┌──

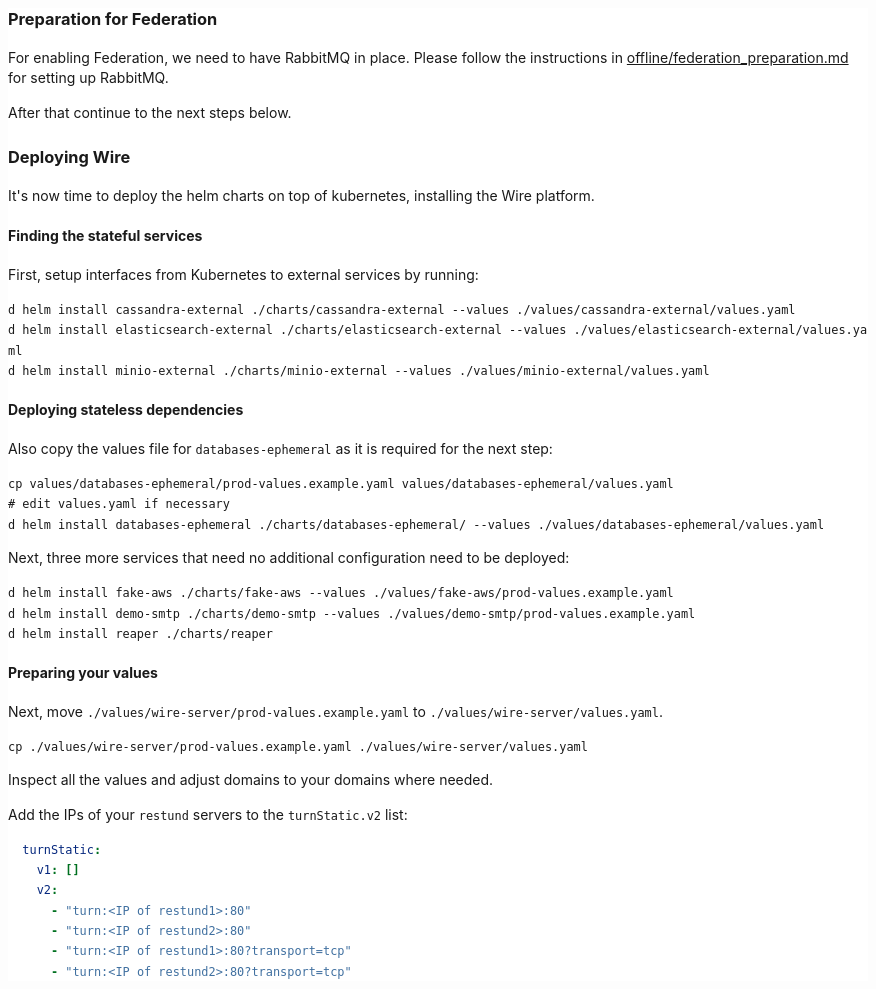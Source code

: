 ### Preparation for Federation
For enabling Federation, we need to have RabbitMQ in place. Please follow the instructions in [offline/federation_preparation.md](./federation_preparation.md) for setting up RabbitMQ.

After that continue to the next steps below.

### Deploying Wire

It's now time to deploy the helm charts on top of kubernetes, installing the Wire platform.

#### Finding the stateful services
First, setup interfaces from Kubernetes to external services by running:

```
d helm install cassandra-external ./charts/cassandra-external --values ./values/cassandra-external/values.yaml
d helm install elasticsearch-external ./charts/elasticsearch-external --values ./values/elasticsearch-external/values.yaml
d helm install minio-external ./charts/minio-external --values ./values/minio-external/values.yaml
```

#### Deploying stateless dependencies

Also copy the values file for `databases-ephemeral` as it is required for the next step:

```
cp values/databases-ephemeral/prod-values.example.yaml values/databases-ephemeral/values.yaml
# edit values.yaml if necessary
d helm install databases-ephemeral ./charts/databases-ephemeral/ --values ./values/databases-ephemeral/values.yaml
```

Next, three more services that need no additional configuration need to be deployed:
```
d helm install fake-aws ./charts/fake-aws --values ./values/fake-aws/prod-values.example.yaml
d helm install demo-smtp ./charts/demo-smtp --values ./values/demo-smtp/prod-values.example.yaml
d helm install reaper ./charts/reaper
```

#### Preparing your values

Next, move `./values/wire-server/prod-values.example.yaml` to `./values/wire-server/values.yaml`.

```
cp ./values/wire-server/prod-values.example.yaml ./values/wire-server/values.yaml
```

Inspect all the values and adjust domains to your domains where needed.

Add the IPs of your `restund` servers to the `turnStatic.v2` list:
```yaml
  turnStatic:
    v1: []
    v2:
      - "turn:<IP of restund1>:80"
      - "turn:<IP of restund2>:80"
      - "turn:<IP of restund1>:80?transport=tcp"
      - "turn:<IP of restund2>:80?transport=tcp"
```
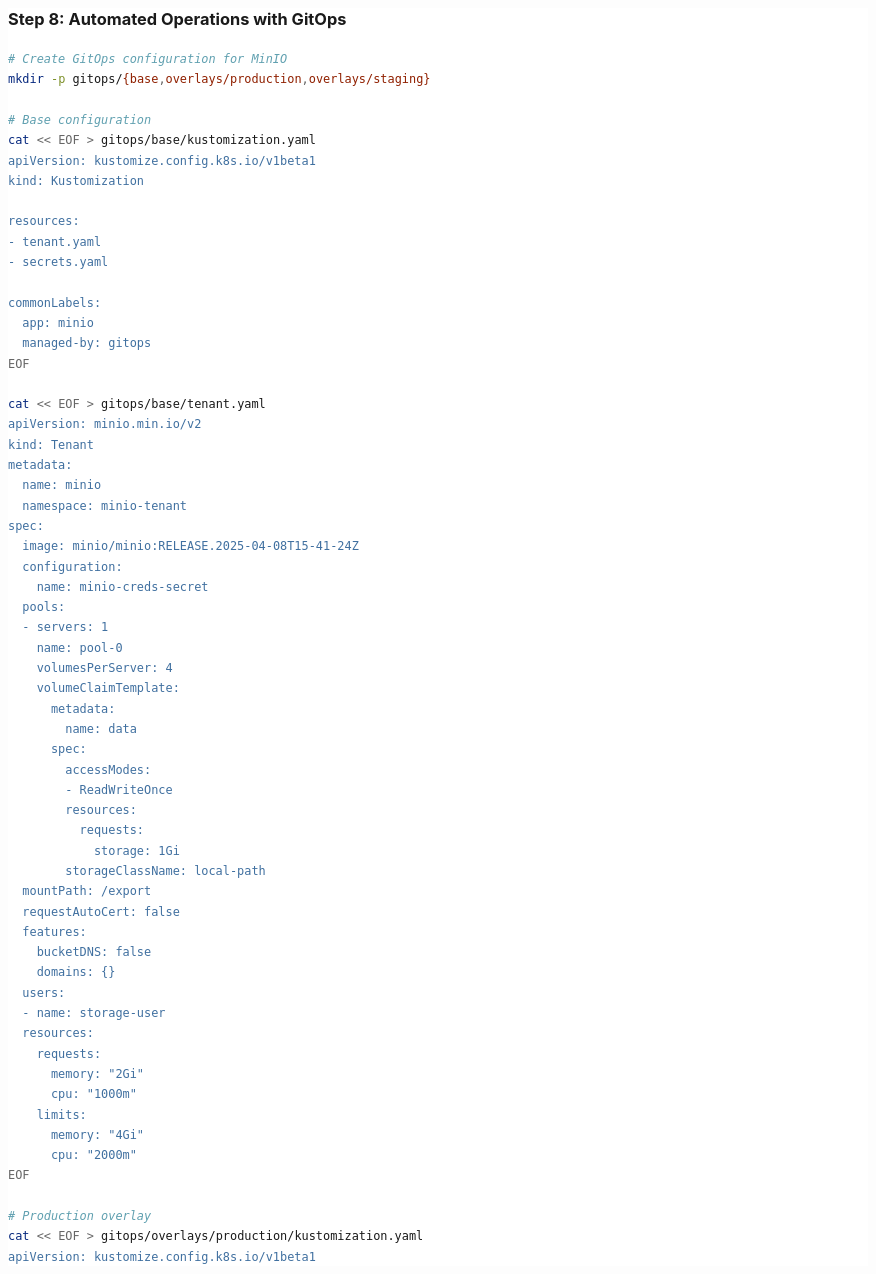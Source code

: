 ### Step 8: Automated Operations with GitOps

```bash
# Create GitOps configuration for MinIO
mkdir -p gitops/{base,overlays/production,overlays/staging}

# Base configuration
cat << EOF > gitops/base/kustomization.yaml
apiVersion: kustomize.config.k8s.io/v1beta1
kind: Kustomization

resources:
- tenant.yaml
- secrets.yaml

commonLabels:
  app: minio
  managed-by: gitops
EOF

cat << EOF > gitops/base/tenant.yaml
apiVersion: minio.min.io/v2
kind: Tenant
metadata:
  name: minio
  namespace: minio-tenant
spec:
  image: minio/minio:RELEASE.2025-04-08T15-41-24Z
  configuration:
    name: minio-creds-secret
  pools:
  - servers: 1
    name: pool-0
    volumesPerServer: 4
    volumeClaimTemplate:
      metadata:
        name: data
      spec:
        accessModes:
        - ReadWriteOnce
        resources:
          requests:
            storage: 1Gi
        storageClassName: local-path
  mountPath: /export
  requestAutoCert: false
  features:
    bucketDNS: false
    domains: {}
  users:
  - name: storage-user
  resources:
    requests:
      memory: "2Gi"
      cpu: "1000m"
    limits:
      memory: "4Gi"
      cpu: "2000m"
EOF

# Production overlay
cat << EOF > gitops/overlays/production/kustomization.yaml
apiVersion: kustomize.config.k8s.io/v1beta1
```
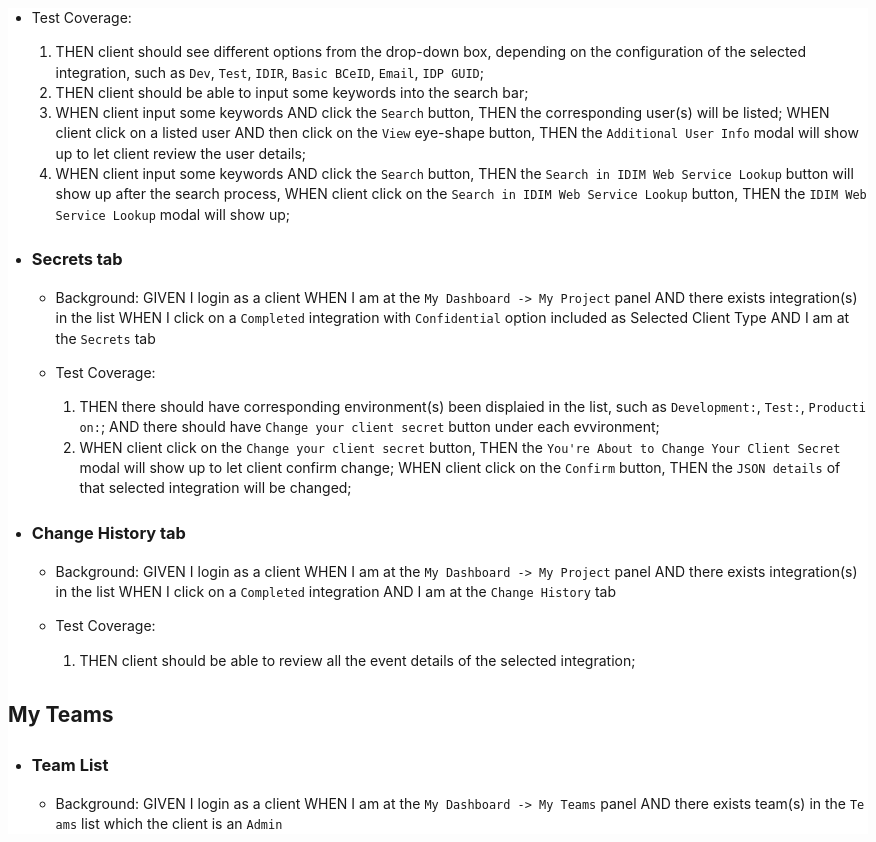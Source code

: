   - Test Coverage:
    1.  THEN client should see different options from the drop-down box, depending on the configuration of the selected integration, such as `Dev`, `Test`, `IDIR`, `Basic BCeID`, `Email`, `IDP GUID`;
    2.  THEN client should be able to input some keywords into the search bar;
    3.  WHEN client input some keywords AND click the `Search` button,
        THEN the corresponding user(s) will be listed;
        WHEN client click on a listed user AND then click on the `View` eye-shape button,
        THEN the `Additional User Info` modal will show up to let client review the user details;
    4.  WHEN client input some keywords AND click the `Search` button,
        THEN the `Search in IDIM Web Service Lookup` button will show up after the search process,
        WHEN client click on the `Search in IDIM Web Service Lookup` button,
        THEN the `IDIM Web Service Lookup` modal will show up;

- ### Secrets tab

  - Background:
    GIVEN I login as a client
    WHEN I am at the `My Dashboard -> My Project` panel
    AND there exists integration(s) in the list
    WHEN I click on a `Completed` integration with `Confidential` option included as Selected Client Type
    AND I am at the `Secrets` tab

  - Test Coverage:
    1.  THEN there should have corresponding environment(s) been displaied in the list, such as `Development:`, `Test:`, `Production:`;
        AND there should have `Change your client secret` button under each evvironment;
    2.  WHEN client click on the `Change your client secret` button,
        THEN the `You're About to Change Your Client Secret` modal will show up to let client confirm change;
        WHEN client click on the `Confirm` button,
        THEN the `JSON details` of that selected integration will be changed;

- ### Change History tab

  - Background:
    GIVEN I login as a client
    WHEN I am at the `My Dashboard -> My Project` panel
    AND there exists integration(s) in the list
    WHEN I click on a `Completed` integration
    AND I am at the `Change History` tab

  - Test Coverage:
    1.  THEN client should be able to review all the event details of the selected integration;

## My Teams

- ### Team List

  - Background:
    GIVEN I login as a client
    WHEN I am at the `My Dashboard -> My Teams` panel
    AND there exists team(s) in the `Teams` list which the client is an `Admin`
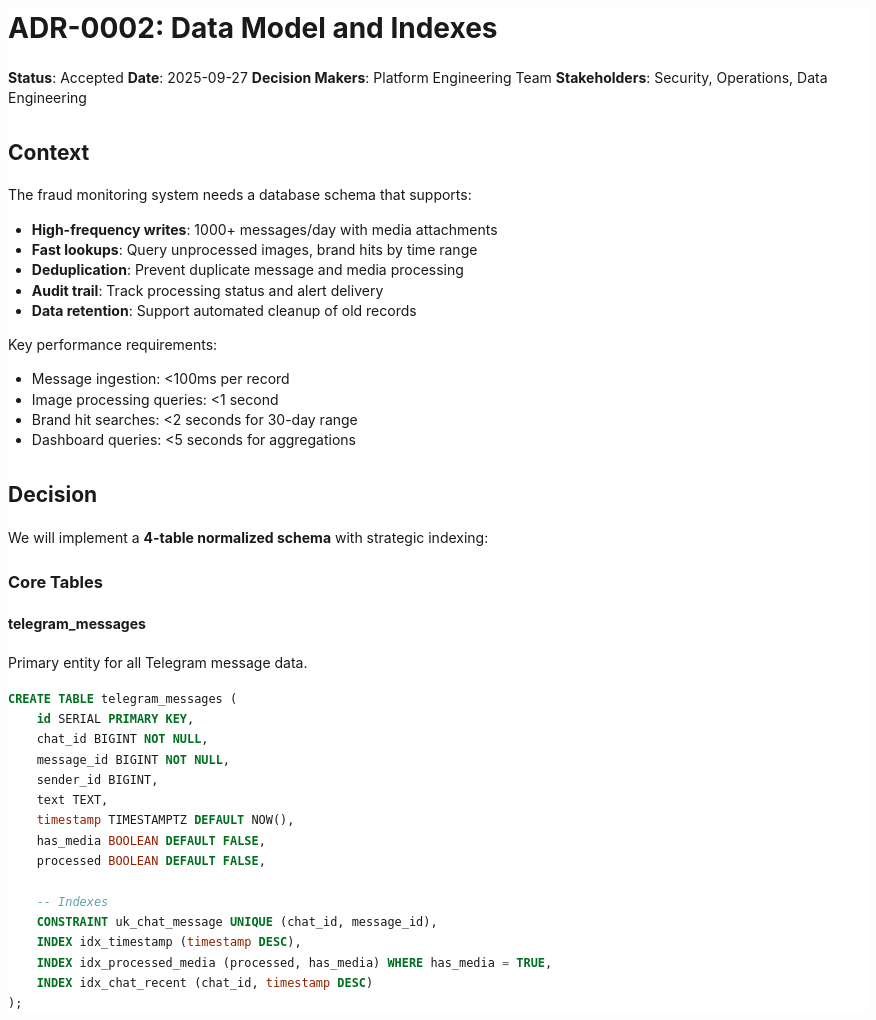 # ADR-0002: Data Model and Indexes

**Status**: Accepted
**Date**: 2025-09-27
**Decision Makers**: Platform Engineering Team
**Stakeholders**: Security, Operations, Data Engineering

## Context

The fraud monitoring system needs a database schema that supports:

- **High-frequency writes**: 1000+ messages/day with media attachments
- **Fast lookups**: Query unprocessed images, brand hits by time range
- **Deduplication**: Prevent duplicate message and media processing
- **Audit trail**: Track processing status and alert delivery
- **Data retention**: Support automated cleanup of old records

Key performance requirements:
- Message ingestion: <100ms per record
- Image processing queries: <1 second
- Brand hit searches: <2 seconds for 30-day range
- Dashboard queries: <5 seconds for aggregations

## Decision

We will implement a **4-table normalized schema** with strategic indexing:

### Core Tables

#### telegram_messages
Primary entity for all Telegram message data.

```sql
CREATE TABLE telegram_messages (
    id SERIAL PRIMARY KEY,
    chat_id BIGINT NOT NULL,
    message_id BIGINT NOT NULL,
    sender_id BIGINT,
    text TEXT,
    timestamp TIMESTAMPTZ DEFAULT NOW(),
    has_media BOOLEAN DEFAULT FALSE,
    processed BOOLEAN DEFAULT FALSE,

    -- Indexes
    CONSTRAINT uk_chat_message UNIQUE (chat_id, message_id),
    INDEX idx_timestamp (timestamp DESC),
    INDEX idx_processed_media (processed, has_media) WHERE has_media = TRUE,
    INDEX idx_chat_recent (chat_id, timestamp DESC)
);
```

└──

§ **Your instructions**: Once you have found every line above holding the word "will", copy those lines.

§ **Result of this exercise**:
        THEN the corresponding user(s) will be listed;
        THEN the `Additional User Info` modal will show up to let client review the user details;
        THEN the `Search in IDIM Web Service Lookup` button will show up after the search process,
        THEN the `IDIM Web Service Lookup` modal will show up;
        THEN the `You're About to Change Your Client Secret` modal will show up to let client confirm change;
        THEN the `JSON details` of that selected integration will be changed;
We will implement a **4-table normalized schema** with strategic indexing:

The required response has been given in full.